The battle between the White House and the Associated Press over the deadnaming of the Gulf of America is headed to the courts as the news organization is claiming its free speech rights are being violated over restrictions on their reporters.

On Friday, AP filed its lawsuit in the U.S. District Court in Washington, D.C. seeking to use the legal system to force the Trump administration to give access to their propagandists after they were banned from White House events and press briefings over the organization’s insistence on continuing to refer to the massive body of water as the Gulf of Mexico after President Donald J. Trump’s executive order formally changed its name.

“The Associated Press just refuses to go with what the law is and what has taken place, it’s called the ‘Gulf of America’ now,” Trump said at a press conference this week which AP was not allowed to attend.

“We’re going to keep them out until such time as they agree that it’s the Gulf of America,” the president said on Tuesday.

The organization insists that their suit is about an “unconstitutional effort by the White House to control speech” by forcing AP to use the Gulf of America which it refuses to acknowledge in its influential Stylebook which is used as a guideline for the domestic and international media.

“The Gulf of Mexico has carried that name for more than 400 years. The Associated Press will refer to it by its original name while acknowledging the new name Trump has chosen.
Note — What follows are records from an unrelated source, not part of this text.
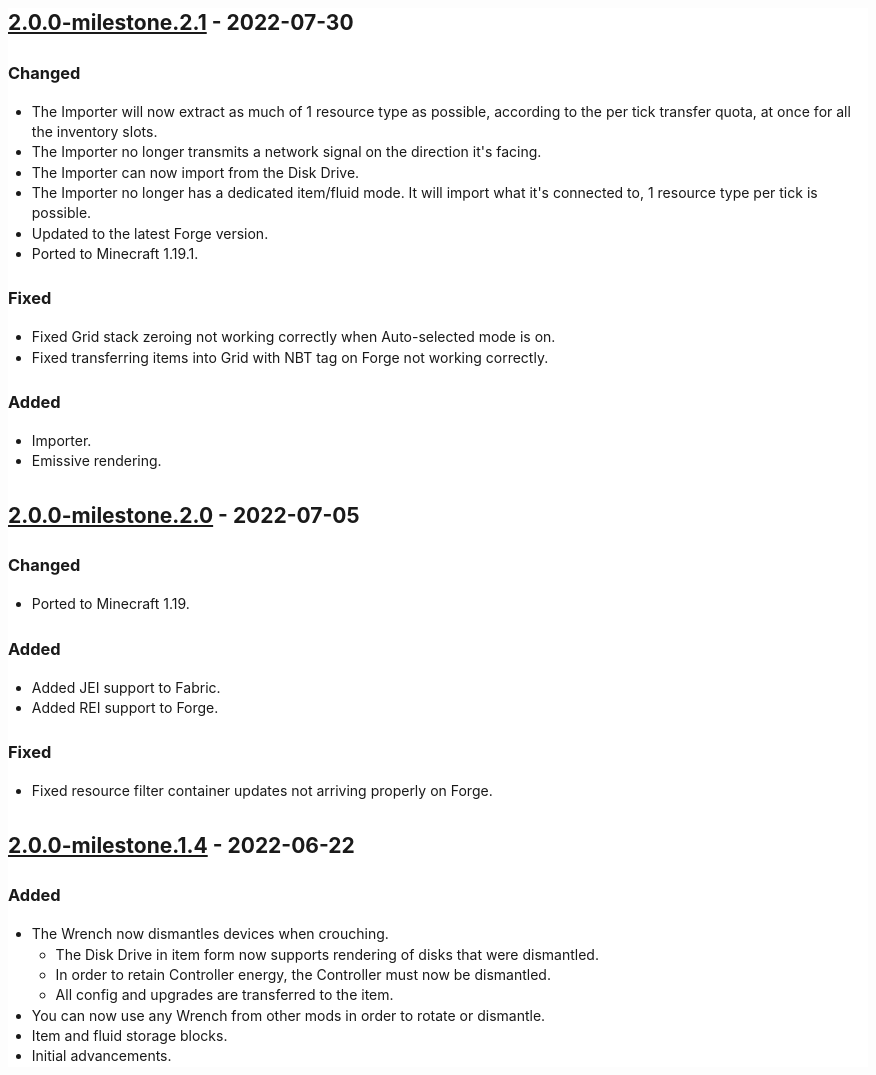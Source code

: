 ## [2.0.0-milestone.2.1] - 2022-07-30

### Changed

-   The Importer will now extract as much of 1 resource type as possible, according to the per tick transfer quota, at
    once for all the inventory slots.
-   The Importer no longer transmits a network signal on the direction it's facing.
-   The Importer can now import from the Disk Drive.
-   The Importer no longer has a dedicated item/fluid mode. It will import what it's connected to, 1 resource type per
    tick is possible.
-   Updated to the latest Forge version.
-   Ported to Minecraft 1.19.1.

### Fixed

-   Fixed Grid stack zeroing not working correctly when Auto-selected mode is on.
-   Fixed transferring items into Grid with NBT tag on Forge not working correctly.

### Added

-   Importer.
-   Emissive rendering.

## [2.0.0-milestone.2.0] - 2022-07-05

### Changed

-   Ported to Minecraft 1.19.

### Added

-   Added JEI support to Fabric.
-   Added REI support to Forge.

### Fixed

-   Fixed resource filter container updates not arriving properly on Forge.

## [2.0.0-milestone.1.4] - 2022-06-22

### Added

-   The Wrench now dismantles devices when crouching.
    -   The Disk Drive in item form now supports rendering of disks that were dismantled.
    -   In order to retain Controller energy, the Controller must now be dismantled.
    -   All config and upgrades are transferred to the item.
-   You can now use any Wrench from other mods in order to rotate or dismantle.
-   Item and fluid storage blocks.
-   Initial advancements.


[Unreleased]: https://github.com/refinedmods/refinedstorage2/compare/v2.0.0-milestone.4.14...HEAD
[2.0.0-milestone.4.14]: https://github.com/refinedmods/refinedstorage2/compare/v2.0.0-milestone.4.13...v2.0.0-milestone.4.14
[2.0.0-milestone.4.13]: https://github.com/refinedmods/refinedstorage2/compare/v2.0.0-milestone.4.12...v2.0.0-milestone.4.13
[2.0.0-milestone.4.12]: https://github.com/refinedmods/refinedstorage2/compare/v2.0.0-milestone.4.11...v2.0.0-milestone.4.12
[2.0.0-milestone.4.11]: https://github.com/refinedmods/refinedstorage2/compare/v2.0.0-milestone.4.10...v2.0.0-milestone.4.11
[2.0.0-milestone.4.10]: https://github.com/refinedmods/refinedstorage2/compare/v2.0.0-milestone.4.9...v2.0.0-milestone.4.10
[2.0.0-milestone.4.9]: https://github.com/refinedmods/refinedstorage2/compare/v2.0.0-milestone.4.8...v2.0.0-milestone.4.9
[2.0.0-milestone.4.8]: https://github.com/refinedmods/refinedstorage2/compare/v2.0.0-milestone.4.7...v2.0.0-milestone.4.8
[2.0.0-milestone.4.7]: https://github.com/refinedmods/refinedstorage2/compare/v2.0.0-milestone.4.6...v2.0.0-milestone.4.7
[2.0.0-milestone.4.6]: https://github.com/refinedmods/refinedstorage2/compare/v2.0.0-milestone.4.5...v2.0.0-milestone.4.6
[2.0.0-milestone.4.5]: https://github.com/refinedmods/refinedstorage2/compare/v2.0.0-milestone.4.4...v2.0.0-milestone.4.5
[2.0.0-milestone.4.4]: https://github.com/refinedmods/refinedstorage2/compare/v2.0.0-milestone.4.3...v2.0.0-milestone.4.4
[2.0.0-milestone.4.3]: https://github.com/refinedmods/refinedstorage2/compare/v2.0.0-milestone.4.2...v2.0.0-milestone.4.3
[2.0.0-milestone.4.2]: https://github.com/refinedmods/refinedstorage2/compare/v2.0.0-milestone.4.1...v2.0.0-milestone.4.2
[2.0.0-milestone.4.1]: https://github.com/refinedmods/refinedstorage2/compare/v2.0.0-milestone.4.0...v2.0.0-milestone.4.1
[2.0.0-milestone.4.0]: https://github.com/refinedmods/refinedstorage2/compare/v2.0.0-milestone.3.14...v2.0.0-milestone.4.0
[2.0.0-milestone.3.14]: https://github.com/refinedmods/refinedstorage2/compare/v2.0.0-milestone.3.13...v2.0.0-milestone.3.14
[2.0.0-milestone.3.13]: https://github.com/refinedmods/refinedstorage2/compare/v2.0.0-milestone.3.12...v2.0.0-milestone.3.13
[2.0.0-milestone.3.12]: https://github.com/refinedmods/refinedstorage2/compare/v2.0.0-milestone.3.11...v2.0.0-milestone.3.12
[2.0.0-milestone.3.11]: https://github.com/refinedmods/refinedstorage2/compare/v2.0.0-milestone.3.10...v2.0.0-milestone.3.11
[2.0.0-milestone.3.10]: https://github.com/refinedmods/refinedstorage2/compare/v2.0.0-milestone.3.9...v2.0.0-milestone.3.10
[2.0.0-milestone.3.9]: https://github.com/refinedmods/refinedstorage2/compare/v2.0.0-milestone.3.8...v2.0.0-milestone.3.9
[2.0.0-milestone.3.8]: https://github.com/refinedmods/refinedstorage2/compare/v2.0.0-milestone.3.7...v2.0.0-milestone.3.8
[2.0.0-milestone.3.7]: https://github.com/refinedmods/refinedstorage2/compare/v2.0.0-milestone.3.6...v2.0.0-milestone.3.7
[2.0.0-milestone.3.6]: https://github.com/refinedmods/refinedstorage2/compare/v2.0.0-milestone.3.5...v2.0.0-milestone.3.6
[2.0.0-milestone.3.5]: https://github.com/refinedmods/refinedstorage2/compare/v2.0.0-milestone.3.4...v2.0.0-milestone.3.5
[2.0.0-milestone.3.4]: https://github.com/refinedmods/refinedstorage2/compare/v2.0.0-milestone.3.3...v2.0.0-milestone.3.4
[2.0.0-milestone.3.3]: https://github.com/refinedmods/refinedstorage2/compare/v2.0.0-milestone.3.2...v2.0.0-milestone.3.3
[2.0.0-milestone.3.2]: https://github.com/refinedmods/refinedstorage2/compare/v2.0.0-milestone.3.1...v2.0.0-milestone.3.2
[2.0.0-milestone.3.1]: https://github.com/refinedmods/refinedstorage2/compare/v2.0.0-milestone.3.0...v2.0.0-milestone.3.1
[2.0.0-milestone.3.0]: https://github.com/refinedmods/refinedstorage2/compare/v2.0.0-milestone.2.14...v2.0.0-milestone.3.0
[2.0.0-milestone.2.14]: https://github.com/refinedmods/refinedstorage2/compare/v2.0.0-milestone.2.13...v2.0.0-milestone.2.14
[2.0.0-milestone.2.13]: https://github.com/refinedmods/refinedstorage2/compare/v2.0.0-milestone.2.12...v2.0.0-milestone.2.13
[2.0.0-milestone.2.12]: https://github.com/refinedmods/refinedstorage2/compare/v2.0.0-milestone.2.11...v2.0.0-milestone.2.12
[2.0.0-milestone.2.11]: https://github.com/refinedmods/refinedstorage2/compare/v2.0.0-milestone.2.10...v2.0.0-milestone.2.11
[2.0.0-milestone.2.10]: https://github.com/refinedmods/refinedstorage2/compare/v2.0.0-milestone.2.9...v2.0.0-milestone.2.10
[2.0.0-milestone.2.9]: https://github.com/refinedmods/refinedstorage2/compare/v2.0.0-milestone.2.8...v2.0.0-milestone.2.9
[2.0.0-milestone.2.8]: https://github.com/refinedmods/refinedstorage2/compare/v2.0.0-milestone.2.7...v2.0.0-milestone.2.8
[2.0.0-milestone.2.7]: https://github.com/refinedmods/refinedstorage2/compare/v2.0.0-milestone.2.6...v2.0.0-milestone.2.7
[2.0.0-milestone.2.6]: https://github.com/refinedmods/refinedstorage2/compare/v2.0.0-milestone.2.5...v2.0.0-milestone.2.6
[2.0.0-milestone.2.5]: https://github.com/refinedmods/refinedstorage2/compare/v2.0.0-milestone.2.4...v2.0.0-milestone.2.5
[2.0.0-milestone.2.4]: https://github.com/refinedmods/refinedstorage2/compare/v2.0.0-milestone.2.3...v2.0.0-milestone.2.4
[2.0.0-milestone.2.3]: https://github.com/refinedmods/refinedstorage2/compare/v2.0.0-milestone.2.2...v2.0.0-milestone.2.3
[2.0.0-milestone.2.2]: https://github.com/refinedmods/refinedstorage2/compare/v2.0.0-milestone.2.1...v2.0.0-milestone.2.2
[2.0.0-milestone.2.1]: https://github.com/refinedmods/refinedstorage2/compare/2.0.0-milestone.2.0...v2.0.0-milestone.2.1
[2.0.0-milestone.2.0]: https://github.com/refinedmods/refinedstorage2/compare/v2.0.0-milestone.1.4...v2.0.0-milestone.2.0
[2.0.0-milestone.1.4]: https://github.com/refinedmods/refinedstorage2/compare/v2.0.0-milestone.1.3...v2.0.0-milestone.1.4
[2.0.0-milestone.1.3]: https://github.com/refinedmods/refinedstorage2/compare/v2.0.0-milestone.1.2...v2.0.0-milestone.1.3
[2.0.0-milestone.1.2]: https://github.com/refinedmods/refinedstorage2/compare/v2.0.0-milestone.1.1...v2.0.0-milestone.1.2
[2.0.0-milestone.1.1]: https://github.com/refinedmods/refinedstorage2/compare/2.0.0-milestone.1.0...v2.0.0-milestone.1.1
[2.0.0-milestone.1.0]: https://github.com/raoulvdberge/refinedstorage2/releases/tag/v2.0.0-milestone.1.0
As a global news agency that disseminates news around the world, the AP must ensure that place names and geography are easily recognizable to all audiences,” the Stylebook states.

The same Stylebook, which many reporters are forced to comply with for employment, banished the word ‘illegal’ when referring to illegal immigrants many years ago, in just one example of its bias.
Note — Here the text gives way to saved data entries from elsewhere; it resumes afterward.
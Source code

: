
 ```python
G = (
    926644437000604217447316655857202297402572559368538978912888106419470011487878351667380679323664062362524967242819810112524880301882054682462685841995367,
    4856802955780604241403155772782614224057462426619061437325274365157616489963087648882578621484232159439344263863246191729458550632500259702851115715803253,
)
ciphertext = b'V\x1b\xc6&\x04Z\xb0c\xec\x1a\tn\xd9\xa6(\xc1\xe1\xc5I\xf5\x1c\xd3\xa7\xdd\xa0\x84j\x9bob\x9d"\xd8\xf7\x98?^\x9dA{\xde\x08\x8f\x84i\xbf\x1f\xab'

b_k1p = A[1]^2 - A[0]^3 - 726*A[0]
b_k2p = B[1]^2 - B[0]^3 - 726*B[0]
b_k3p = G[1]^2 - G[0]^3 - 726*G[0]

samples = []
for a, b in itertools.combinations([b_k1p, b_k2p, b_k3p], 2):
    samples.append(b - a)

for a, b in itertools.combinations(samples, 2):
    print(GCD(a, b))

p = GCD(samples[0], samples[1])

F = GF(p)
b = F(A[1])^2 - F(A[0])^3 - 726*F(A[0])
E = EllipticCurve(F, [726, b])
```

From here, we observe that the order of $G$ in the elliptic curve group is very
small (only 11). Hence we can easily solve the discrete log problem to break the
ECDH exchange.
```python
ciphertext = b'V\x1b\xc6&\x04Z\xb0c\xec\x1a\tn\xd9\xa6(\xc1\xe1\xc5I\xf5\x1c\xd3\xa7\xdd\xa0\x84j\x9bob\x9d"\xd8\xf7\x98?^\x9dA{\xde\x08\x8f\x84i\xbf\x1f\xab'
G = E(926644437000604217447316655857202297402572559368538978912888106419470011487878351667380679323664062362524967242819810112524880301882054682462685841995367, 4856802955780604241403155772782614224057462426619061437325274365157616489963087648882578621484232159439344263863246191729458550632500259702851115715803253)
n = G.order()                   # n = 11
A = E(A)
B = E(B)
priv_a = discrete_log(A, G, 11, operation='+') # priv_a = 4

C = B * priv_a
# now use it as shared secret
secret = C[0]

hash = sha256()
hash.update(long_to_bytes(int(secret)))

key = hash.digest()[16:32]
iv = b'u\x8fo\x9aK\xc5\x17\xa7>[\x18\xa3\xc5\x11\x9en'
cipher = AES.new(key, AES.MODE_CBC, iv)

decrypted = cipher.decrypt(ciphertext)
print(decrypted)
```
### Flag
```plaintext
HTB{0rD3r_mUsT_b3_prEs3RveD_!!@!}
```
AP’s lawsuit names three White House officials, White House Chief of Staff Susie Wiles, Deputy Chief of Staff Taylor Budowich and White House Press Secretary Karoline Leavitt.

“The press and all people in the United States have the right to choose their own words and not be retaliated against by the government,” the Associated Press said in the lawsuit which was assigned to U.S. District Judge Trevor McFadden who was appointed by Trump.

“This targeted attack on the AP’s editorial independence and ability to gather and report the news strikes at the very core of the First Amendment,” AP said. “This court should remedy it immediately.”

The Constitution’s First Amendment guarantees freedom of the press, speech and religion and bars the government from obstructing any of them.

It’s worth noting that there was no outcry from the AP when a New York Post reporter was banned during the Biden administration

X users reacted to AP’s abuse of the court system.

AP’s Stylebook also required that the “B” in black be capitalized as a part of the George Floyd cultural revolution while not similarly directing that the “W” in white also be capitalized, a prime example of the institutional racism of the Biden era as well as the “news” organization’s blatant left-wing bias.

“I really would love to answer this question, but upon driving over here from the White House, I actually learned that I have been sued by the Associated Press,” Leavitt said at the Conservative Political Action Conference (CPAC) on Friday. “We’ll see them in court.”